京都御所は24日に。砂利道、芝生には、小枝が散り敷いている状況で、倒木は植物園よりは少ないようですが、やはり点々と見られました。
こうして風に負けた木の話をすると、風に弱く、その被害を受けた後始末が大変なら、始めから木を植えなければいいという声が聞こえることもあります。
しかし、それには大いに反論。樹木の普段の働きをわかっていない意見に他なりません。
「防風林」という言葉があります。
飛行機で北海道へ向かっていると、空港に近づいた頃、農地を画するように帯状の森林が配置されている風景が見られます。もちろん北海道に限りませんが、農地保全に貢献する防風林は、広く活用されてきました。風力を和らげ、農作物を守ると共に、土壌の吹き飛ばされるのを防ぎ(土保全)、蒸発を制御し(水保全)、地温の低下を阻止するなど、多くの働きを担っています。
実際の防風効果はといえば、一般に常緑樹で樹高が高い林帯で大きいといわれます。
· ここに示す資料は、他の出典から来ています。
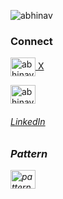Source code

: 

<p align="left"> <img src="https://komarev.com/ghpvc/?username=abhinav&label=Profile%20views&color=0e75b6&style=flat" alt="abhinav" /> </p>

<h3 align="left">Connect</h3>
<p align="left">
<a href="https://twitter.com/abhinav_joshi_1" target="blank"><img align="center" src="https://raw.githubusercontent.com/rahuldkjain/github-profile-readme-generator/master/src/images/icons/Social/twitter.svg" alt="abhinav_joshi_1" height="30" width="40" /> X </a>

<a href="https://linkedin.com/in/abhinavjoshi05" target="blank"><img align="center" src="https://raw.githubusercontent.com/rahuldkjain/github-profile-readme-generator/master/src/images/icons/Social/linked-in-alt.svg" alt="abhinavjoshi05" height="30" width="40" /> <h6> LinkedIn <h6> </a>

  <h3> Pattern </h3>
<a href="https://www.youtube.com/c/pattern" target="blank"><img align="center" src="https://raw.githubusercontent.com/rahuldkjain/github-profile-readme-generator/master/src/images/icons/Social/youtube.svg" alt="pattern" height="30" width="40" /></a>
</p>

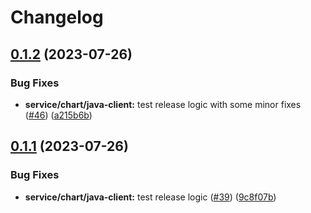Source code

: # Changelog

## [0.1.2](https://github.com/carbynestack/ephemeral/compare/chart-v0.1.1...chart-v0.1.2) (2023-07-26)


### Bug Fixes

* **service/chart/java-client:** test release logic with some minor fixes ([#46](https://github.com/carbynestack/ephemeral/issues/46)) ([a215b6b](https://github.com/carbynestack/ephemeral/commit/a215b6b884ea73fc69f4283aca849dbc8bf520d4))

## [0.1.1](https://github.com/carbynestack/ephemeral/compare/chart-v0.1.0...chart-v0.1.1) (2023-07-26)


### Bug Fixes

* **service/chart/java-client:** test release logic ([#39](https://github.com/carbynestack/ephemeral/issues/39)) ([9c8f07b](https://github.com/carbynestack/ephemeral/commit/9c8f07b53f7f9792ad2b484b25666c1a4244303d))
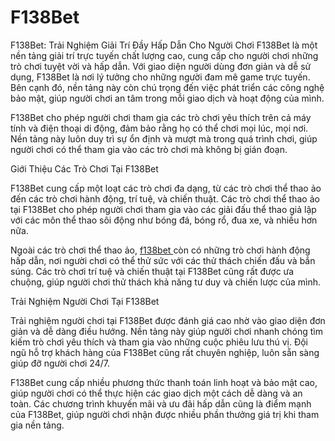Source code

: # F138Bet
 F138Bet: Trải Nghiệm Giải Trí Đầy Hấp Dẫn Cho Người Chơi
F138Bet là một nền tảng giải trí trực tuyến chất lượng cao, cung cấp cho người chơi những trò chơi tuyệt vời và hấp dẫn. Với giao diện người dùng đơn giản và dễ sử dụng, F138Bet là nơi lý tưởng cho những người đam mê game trực tuyến. Bên cạnh đó, nền tảng này còn chú trọng đến việc phát triển các công nghệ bảo mật, giúp người chơi an tâm trong mỗi giao dịch và hoạt động của mình.

F138Bet cho phép người chơi tham gia các trò chơi yêu thích trên cả máy tính và điện thoại di động, đảm bảo rằng họ có thể chơi mọi lúc, mọi nơi. Nền tảng này luôn duy trì sự ổn định và mượt mà trong quá trình chơi, giúp người chơi có thể tham gia vào các trò chơi mà không bị gián đoạn.

Giới Thiệu Các Trò Chơi Tại F138Bet

F138Bet cung cấp một loạt các trò chơi đa dạng, từ các trò chơi thể thao ảo đến các trò chơi hành động, trí tuệ, và chiến thuật. Các trò chơi thể thao ảo tại F138Bet cho phép người chơi tham gia vào các giải đấu thể thao giả lập với các môn thể thao sôi động như bóng đá, bóng rổ, đua xe, và nhiều hơn nữa.

Ngoài các trò chơi thể thao ảo, <a href="https://f138bet.site"> f138bet </a>  còn có những trò chơi hành động hấp dẫn, nơi người chơi có thể thử sức với các thử thách chiến đấu và bắn súng. Các trò chơi trí tuệ và chiến thuật tại F138Bet cũng rất được ưa chuộng, giúp người chơi thử thách khả năng tư duy và chiến lược của mình.

Trải Nghiệm Người Chơi Tại F138Bet

Trải nghiệm người chơi tại F138Bet được đánh giá cao nhờ vào giao diện đơn giản và dễ dàng điều hướng. Nền tảng này giúp người chơi nhanh chóng tìm kiếm trò chơi yêu thích và tham gia vào những cuộc phiêu lưu thú vị. Đội ngũ hỗ trợ khách hàng của F138Bet cũng rất chuyên nghiệp, luôn sẵn sàng giúp đỡ người chơi 24/7.

F138Bet cung cấp nhiều phương thức thanh toán linh hoạt và bảo mật cao, giúp người chơi có thể thực hiện các giao dịch một cách dễ dàng và an toàn. Các chương trình khuyến mãi và ưu đãi hấp dẫn cũng là điểm mạnh của F138Bet, giúp người chơi nhận được nhiều phần thưởng giá trị khi tham gia nền tảng.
理想的な防風林ならば、防風林の風下に樹木の樹高の30倍、風上にも樹高の5倍の距離まで及ぶとか。
その「理想的な防風林」とは、内陸部では、樹木7列程度の林帯で、吹いてくる風を完全に食い止めるのではなく、風力の4割程度を通過させるものとされています。風を通過させるのは、衝立のように風を完全に妨げてしまうと、林帯を乗り越えた風が、風下で渦を巻き、かえって「風害を引き起こしかねないからです。
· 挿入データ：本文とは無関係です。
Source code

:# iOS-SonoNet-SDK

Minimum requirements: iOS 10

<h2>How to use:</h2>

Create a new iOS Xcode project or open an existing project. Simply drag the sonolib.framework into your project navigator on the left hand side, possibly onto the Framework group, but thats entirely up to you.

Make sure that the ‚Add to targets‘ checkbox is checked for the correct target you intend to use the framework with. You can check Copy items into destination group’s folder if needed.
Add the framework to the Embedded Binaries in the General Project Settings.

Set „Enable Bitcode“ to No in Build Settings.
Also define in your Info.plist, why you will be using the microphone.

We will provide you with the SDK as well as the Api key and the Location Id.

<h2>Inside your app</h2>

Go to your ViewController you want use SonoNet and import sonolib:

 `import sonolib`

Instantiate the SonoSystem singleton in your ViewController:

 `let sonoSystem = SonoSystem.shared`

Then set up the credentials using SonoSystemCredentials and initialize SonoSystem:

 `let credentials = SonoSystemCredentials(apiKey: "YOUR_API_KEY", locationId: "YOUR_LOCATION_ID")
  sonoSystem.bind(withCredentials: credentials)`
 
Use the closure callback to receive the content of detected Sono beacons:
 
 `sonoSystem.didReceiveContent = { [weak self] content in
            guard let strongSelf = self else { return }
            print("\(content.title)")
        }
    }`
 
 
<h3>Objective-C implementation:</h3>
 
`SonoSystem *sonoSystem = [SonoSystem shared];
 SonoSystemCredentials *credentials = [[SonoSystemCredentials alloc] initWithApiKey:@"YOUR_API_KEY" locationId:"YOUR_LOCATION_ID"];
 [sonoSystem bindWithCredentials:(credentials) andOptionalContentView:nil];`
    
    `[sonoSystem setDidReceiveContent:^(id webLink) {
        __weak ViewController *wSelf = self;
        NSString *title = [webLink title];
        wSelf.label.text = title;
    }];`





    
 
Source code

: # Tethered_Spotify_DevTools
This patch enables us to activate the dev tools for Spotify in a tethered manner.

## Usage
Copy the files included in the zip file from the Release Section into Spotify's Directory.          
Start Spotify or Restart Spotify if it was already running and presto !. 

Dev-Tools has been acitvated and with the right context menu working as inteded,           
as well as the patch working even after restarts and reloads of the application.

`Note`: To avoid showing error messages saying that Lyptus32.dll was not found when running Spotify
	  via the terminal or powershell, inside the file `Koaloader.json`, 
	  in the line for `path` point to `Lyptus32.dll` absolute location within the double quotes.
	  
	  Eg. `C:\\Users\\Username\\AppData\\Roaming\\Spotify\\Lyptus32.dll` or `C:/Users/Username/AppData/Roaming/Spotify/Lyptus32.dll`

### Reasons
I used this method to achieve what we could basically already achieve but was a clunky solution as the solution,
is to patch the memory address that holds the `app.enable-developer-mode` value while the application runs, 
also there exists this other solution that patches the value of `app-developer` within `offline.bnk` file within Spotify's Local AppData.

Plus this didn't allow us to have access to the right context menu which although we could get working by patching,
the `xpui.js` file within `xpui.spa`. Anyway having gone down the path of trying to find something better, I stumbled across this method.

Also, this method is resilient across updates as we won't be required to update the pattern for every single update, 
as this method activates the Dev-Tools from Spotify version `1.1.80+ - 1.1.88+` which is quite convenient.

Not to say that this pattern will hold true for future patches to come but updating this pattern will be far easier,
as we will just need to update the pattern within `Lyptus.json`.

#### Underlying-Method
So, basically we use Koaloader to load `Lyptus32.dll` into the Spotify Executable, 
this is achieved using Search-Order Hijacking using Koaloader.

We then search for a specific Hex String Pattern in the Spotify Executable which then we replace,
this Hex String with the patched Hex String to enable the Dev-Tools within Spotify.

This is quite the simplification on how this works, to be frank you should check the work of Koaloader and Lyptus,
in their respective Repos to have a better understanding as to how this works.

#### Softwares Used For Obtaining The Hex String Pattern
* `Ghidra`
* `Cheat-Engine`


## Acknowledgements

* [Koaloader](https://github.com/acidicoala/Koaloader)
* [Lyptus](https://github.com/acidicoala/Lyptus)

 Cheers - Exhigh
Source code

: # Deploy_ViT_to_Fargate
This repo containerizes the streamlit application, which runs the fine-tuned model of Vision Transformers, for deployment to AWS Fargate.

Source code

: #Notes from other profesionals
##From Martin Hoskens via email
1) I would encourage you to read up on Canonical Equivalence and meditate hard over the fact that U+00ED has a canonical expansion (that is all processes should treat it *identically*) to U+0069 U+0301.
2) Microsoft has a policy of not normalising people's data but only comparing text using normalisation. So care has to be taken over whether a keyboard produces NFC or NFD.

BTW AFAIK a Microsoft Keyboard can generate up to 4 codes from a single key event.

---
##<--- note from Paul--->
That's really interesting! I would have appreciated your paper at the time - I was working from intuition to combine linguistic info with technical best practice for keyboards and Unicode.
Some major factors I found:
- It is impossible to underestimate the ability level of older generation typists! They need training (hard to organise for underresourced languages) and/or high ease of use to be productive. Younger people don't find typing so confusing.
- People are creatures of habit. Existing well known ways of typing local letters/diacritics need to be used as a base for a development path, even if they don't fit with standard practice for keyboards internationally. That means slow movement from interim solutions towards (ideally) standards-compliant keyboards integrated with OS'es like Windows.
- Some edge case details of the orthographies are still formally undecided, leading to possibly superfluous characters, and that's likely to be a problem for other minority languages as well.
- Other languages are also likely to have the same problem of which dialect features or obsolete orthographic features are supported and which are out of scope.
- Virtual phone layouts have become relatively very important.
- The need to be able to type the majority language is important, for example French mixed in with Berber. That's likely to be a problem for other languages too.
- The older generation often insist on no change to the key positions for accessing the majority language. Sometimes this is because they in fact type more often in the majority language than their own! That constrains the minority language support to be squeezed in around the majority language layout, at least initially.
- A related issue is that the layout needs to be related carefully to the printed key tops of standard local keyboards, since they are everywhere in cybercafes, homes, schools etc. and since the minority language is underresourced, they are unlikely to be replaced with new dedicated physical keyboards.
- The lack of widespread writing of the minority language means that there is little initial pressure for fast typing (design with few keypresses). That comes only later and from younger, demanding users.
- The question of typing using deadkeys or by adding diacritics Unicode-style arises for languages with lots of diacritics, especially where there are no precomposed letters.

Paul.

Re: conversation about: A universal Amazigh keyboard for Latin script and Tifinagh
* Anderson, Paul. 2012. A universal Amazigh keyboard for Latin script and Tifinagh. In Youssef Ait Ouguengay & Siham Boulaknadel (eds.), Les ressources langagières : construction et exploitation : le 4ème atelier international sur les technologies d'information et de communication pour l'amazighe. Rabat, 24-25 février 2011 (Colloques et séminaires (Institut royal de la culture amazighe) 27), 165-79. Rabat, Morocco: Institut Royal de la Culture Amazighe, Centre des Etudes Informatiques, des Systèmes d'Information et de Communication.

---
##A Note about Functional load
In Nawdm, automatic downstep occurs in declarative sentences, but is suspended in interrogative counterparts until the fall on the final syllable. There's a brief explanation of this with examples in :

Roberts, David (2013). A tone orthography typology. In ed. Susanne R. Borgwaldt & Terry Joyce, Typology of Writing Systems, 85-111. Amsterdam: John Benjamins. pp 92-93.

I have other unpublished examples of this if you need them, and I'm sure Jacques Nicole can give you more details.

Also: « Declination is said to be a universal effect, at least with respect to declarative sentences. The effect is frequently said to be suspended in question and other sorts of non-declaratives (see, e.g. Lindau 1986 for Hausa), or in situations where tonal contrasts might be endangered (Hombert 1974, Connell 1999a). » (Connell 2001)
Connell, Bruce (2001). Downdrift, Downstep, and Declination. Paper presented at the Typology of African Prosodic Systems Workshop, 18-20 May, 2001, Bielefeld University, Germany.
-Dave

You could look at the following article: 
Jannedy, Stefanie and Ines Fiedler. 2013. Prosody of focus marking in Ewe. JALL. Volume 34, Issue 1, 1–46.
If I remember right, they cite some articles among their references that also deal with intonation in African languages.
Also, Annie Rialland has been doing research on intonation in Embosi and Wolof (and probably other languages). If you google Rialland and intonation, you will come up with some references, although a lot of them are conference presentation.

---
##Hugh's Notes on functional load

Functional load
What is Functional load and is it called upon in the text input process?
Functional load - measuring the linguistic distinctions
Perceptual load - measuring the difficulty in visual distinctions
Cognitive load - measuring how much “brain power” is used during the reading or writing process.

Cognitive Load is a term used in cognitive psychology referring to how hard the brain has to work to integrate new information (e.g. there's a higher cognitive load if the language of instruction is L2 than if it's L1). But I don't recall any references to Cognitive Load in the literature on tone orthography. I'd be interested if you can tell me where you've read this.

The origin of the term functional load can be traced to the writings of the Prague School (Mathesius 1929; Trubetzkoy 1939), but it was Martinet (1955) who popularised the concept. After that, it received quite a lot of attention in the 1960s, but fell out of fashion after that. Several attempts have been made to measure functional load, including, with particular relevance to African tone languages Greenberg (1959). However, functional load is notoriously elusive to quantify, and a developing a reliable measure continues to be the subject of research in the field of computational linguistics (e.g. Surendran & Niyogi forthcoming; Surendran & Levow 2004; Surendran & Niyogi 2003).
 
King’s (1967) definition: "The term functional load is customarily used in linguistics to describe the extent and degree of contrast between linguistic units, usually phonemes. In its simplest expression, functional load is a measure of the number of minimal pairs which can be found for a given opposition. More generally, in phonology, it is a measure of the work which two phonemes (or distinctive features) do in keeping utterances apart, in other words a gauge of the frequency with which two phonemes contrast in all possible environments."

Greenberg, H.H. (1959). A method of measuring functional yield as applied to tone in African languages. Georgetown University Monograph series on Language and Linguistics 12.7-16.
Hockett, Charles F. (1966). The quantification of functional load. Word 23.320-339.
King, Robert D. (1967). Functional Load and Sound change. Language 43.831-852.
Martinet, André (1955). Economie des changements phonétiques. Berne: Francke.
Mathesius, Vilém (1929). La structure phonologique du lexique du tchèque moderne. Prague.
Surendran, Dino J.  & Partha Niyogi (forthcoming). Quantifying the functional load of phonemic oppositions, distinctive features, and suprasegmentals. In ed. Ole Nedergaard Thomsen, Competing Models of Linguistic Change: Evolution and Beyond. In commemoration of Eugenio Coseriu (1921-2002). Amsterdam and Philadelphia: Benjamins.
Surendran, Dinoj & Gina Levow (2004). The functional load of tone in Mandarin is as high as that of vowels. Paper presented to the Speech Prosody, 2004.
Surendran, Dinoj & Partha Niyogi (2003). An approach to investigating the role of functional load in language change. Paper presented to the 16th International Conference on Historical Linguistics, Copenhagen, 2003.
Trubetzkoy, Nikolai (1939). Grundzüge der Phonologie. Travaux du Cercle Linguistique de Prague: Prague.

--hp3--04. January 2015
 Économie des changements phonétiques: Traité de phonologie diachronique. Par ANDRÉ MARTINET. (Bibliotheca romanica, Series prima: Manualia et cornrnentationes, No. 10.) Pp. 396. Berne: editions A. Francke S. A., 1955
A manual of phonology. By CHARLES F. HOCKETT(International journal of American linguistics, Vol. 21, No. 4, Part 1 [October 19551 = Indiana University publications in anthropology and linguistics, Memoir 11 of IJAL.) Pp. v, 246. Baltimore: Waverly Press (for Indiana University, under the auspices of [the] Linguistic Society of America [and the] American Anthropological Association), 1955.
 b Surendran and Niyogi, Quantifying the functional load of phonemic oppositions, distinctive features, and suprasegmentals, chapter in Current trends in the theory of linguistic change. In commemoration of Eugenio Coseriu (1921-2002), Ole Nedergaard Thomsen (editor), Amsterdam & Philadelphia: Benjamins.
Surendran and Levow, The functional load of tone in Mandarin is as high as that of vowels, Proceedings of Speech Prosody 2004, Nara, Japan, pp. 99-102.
防風林の風速減少効果(只木『森林と人間』1976年)
海岸線になると、内陸部よりも広い林帯幅が必要になります。最前線の樹木が潮風によって被害を受ける(塩害犠牲)ことを考慮する必要があるためです。
また同様の働きをもつものに「鉄道防雪林」があります。雪国の線路脇の森林で、この標柱は珍しくありません。上から降る雪に対して木がどう役に立つ? という声があがりそうですが、それは雪国の気象の特性に起因します。
雪国では、雪は上からだけでなく、風によって「横」から降ります。いわゆる吹雪であり、日常的に見られる現象なのです。これに対し線路沿いの林帯は、強い風を「防風林」として和らげ、一緒にやってくる雪を林内に落として積もらせます。すると、その分だけ線路への積雪が少なくなり、鉄道の運行への支障を軽減することができるのです。
猛烈な台風はともかく、日常において、樹木・森林は風を防ぎ和らげてくれています。生活に重要な場所の周囲に樹木を配置して風を防ぐのは、ずっと昔から人間が行ってきた知恵ある策なのでした。